What can you do to have a Renaissance
That with a terrible light will drive to covert
Owls, bats, and mousing hawks, that neither know
What life is, whence they come, nor what they are,
Who live by superstition, codes of slaves,
Fear truth, are weak, and only hunger know—
You must have such a Renaissance or die
While slipping smugly, self sufficiently
Along a way unvisioned, while you play
The hypocrite as it was never played
In any place, in any time on earth!
These things I see. But let me in conclusion
Point to your Lincoln as a man who makes
For power and beauty in your country, call it
Republic if you will, the name is nothing.
I say the vitalest force is love, not hate.
I say that all great souls are lovers, but of what?
Why, what great Goethe loved! Your master men
Should learn of Goethe, hold the crowd through him.
And Lincoln was a lover, but of what?
Well not the cesspool of the black man’s slavery.
He loved the mathematics of high truths,
And heightened spirituality, that’s the reason
Only a man like me can know him, that’s
The reason that your crude American thought
Misses the man.

OLD PIERY

I had a paying little refinery
And all was well with me, and then
The Trust edged up to me and wiped me out.
So much for northern tariff, freedom
Of niggers and New England rule.
Praise God for sponging slavery from the Slate!
Well, then I was without a cent again,
What should I do? I wanted first a change,
And rest in the use of other faculties,
So I went out and took a farm.
One thing leads to another. I wake up one morning
And find a man from Illinois
Become my neighbor on the adjoining farm.
It’s your John Cogdall, once of Petersburg,
County of Menard, in Illinois,
Precinct Indian Point, he said to me.
We’re friends at once, and visit back and forth.
Two months ago I saw upon his table
A copy of the Petersburg Observer
John likes to hear the home-town news—
I pick it up and scan it through to see
What a country paper is in Illinois.
And there I read this notice of “Old Piery,”

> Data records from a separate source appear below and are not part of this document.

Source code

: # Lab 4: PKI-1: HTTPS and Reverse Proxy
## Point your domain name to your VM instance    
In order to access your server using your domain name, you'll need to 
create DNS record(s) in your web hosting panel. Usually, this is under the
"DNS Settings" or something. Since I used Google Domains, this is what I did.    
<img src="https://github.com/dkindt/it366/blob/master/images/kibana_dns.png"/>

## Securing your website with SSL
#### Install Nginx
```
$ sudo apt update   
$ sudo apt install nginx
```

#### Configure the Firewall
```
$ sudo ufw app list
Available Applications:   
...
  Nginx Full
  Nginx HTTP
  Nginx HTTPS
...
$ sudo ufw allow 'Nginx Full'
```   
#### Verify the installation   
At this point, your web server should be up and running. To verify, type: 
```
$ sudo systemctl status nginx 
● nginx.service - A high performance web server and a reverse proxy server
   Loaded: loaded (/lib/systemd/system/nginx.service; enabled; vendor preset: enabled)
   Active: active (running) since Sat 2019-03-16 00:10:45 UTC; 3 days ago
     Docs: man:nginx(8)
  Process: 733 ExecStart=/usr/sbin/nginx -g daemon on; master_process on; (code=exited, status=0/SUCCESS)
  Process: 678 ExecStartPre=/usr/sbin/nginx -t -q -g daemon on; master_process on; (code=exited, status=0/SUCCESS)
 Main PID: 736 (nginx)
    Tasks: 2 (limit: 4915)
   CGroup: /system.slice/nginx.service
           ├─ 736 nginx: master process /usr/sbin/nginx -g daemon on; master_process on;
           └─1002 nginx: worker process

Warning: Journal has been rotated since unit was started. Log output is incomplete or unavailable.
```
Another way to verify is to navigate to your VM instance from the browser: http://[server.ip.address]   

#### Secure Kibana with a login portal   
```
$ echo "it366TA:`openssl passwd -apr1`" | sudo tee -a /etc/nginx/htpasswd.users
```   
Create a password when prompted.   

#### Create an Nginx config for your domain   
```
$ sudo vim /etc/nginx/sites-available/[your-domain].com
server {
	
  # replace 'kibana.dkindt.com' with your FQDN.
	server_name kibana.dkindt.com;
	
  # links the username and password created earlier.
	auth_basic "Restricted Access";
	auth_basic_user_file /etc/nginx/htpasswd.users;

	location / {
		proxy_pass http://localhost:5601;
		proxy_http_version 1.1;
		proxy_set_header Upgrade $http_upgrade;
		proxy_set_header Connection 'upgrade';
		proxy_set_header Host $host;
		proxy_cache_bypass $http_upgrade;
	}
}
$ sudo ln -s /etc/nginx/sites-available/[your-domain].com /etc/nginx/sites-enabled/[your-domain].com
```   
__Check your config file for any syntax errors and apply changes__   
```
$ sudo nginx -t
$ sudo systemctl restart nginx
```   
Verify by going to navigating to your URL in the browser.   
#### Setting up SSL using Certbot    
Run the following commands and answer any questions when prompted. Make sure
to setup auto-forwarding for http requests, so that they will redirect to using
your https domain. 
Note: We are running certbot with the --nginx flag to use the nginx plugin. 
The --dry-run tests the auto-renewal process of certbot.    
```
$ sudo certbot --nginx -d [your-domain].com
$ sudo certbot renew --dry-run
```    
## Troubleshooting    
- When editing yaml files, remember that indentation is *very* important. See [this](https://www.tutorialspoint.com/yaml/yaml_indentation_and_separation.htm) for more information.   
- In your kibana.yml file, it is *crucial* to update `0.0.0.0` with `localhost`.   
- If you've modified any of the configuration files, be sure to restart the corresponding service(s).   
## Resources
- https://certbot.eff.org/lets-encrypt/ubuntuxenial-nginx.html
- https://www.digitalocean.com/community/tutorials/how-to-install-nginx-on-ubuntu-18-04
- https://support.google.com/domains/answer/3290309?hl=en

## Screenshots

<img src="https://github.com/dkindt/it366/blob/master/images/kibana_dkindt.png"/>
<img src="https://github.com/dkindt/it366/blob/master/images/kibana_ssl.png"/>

Real name Cordelia Stacke, dead thirty years,
Whose money in the county treasury
Is to be made escheat. So here I am
Maneuvering for this money, rather shabby
If I was not so devilish poor and pressed;
If letting Menard County have the prize
Would profit any one, when I can prove
Old Piery was my great aunt,
Her father and my grandfather brothers,
When I can prove that I’m her only heir.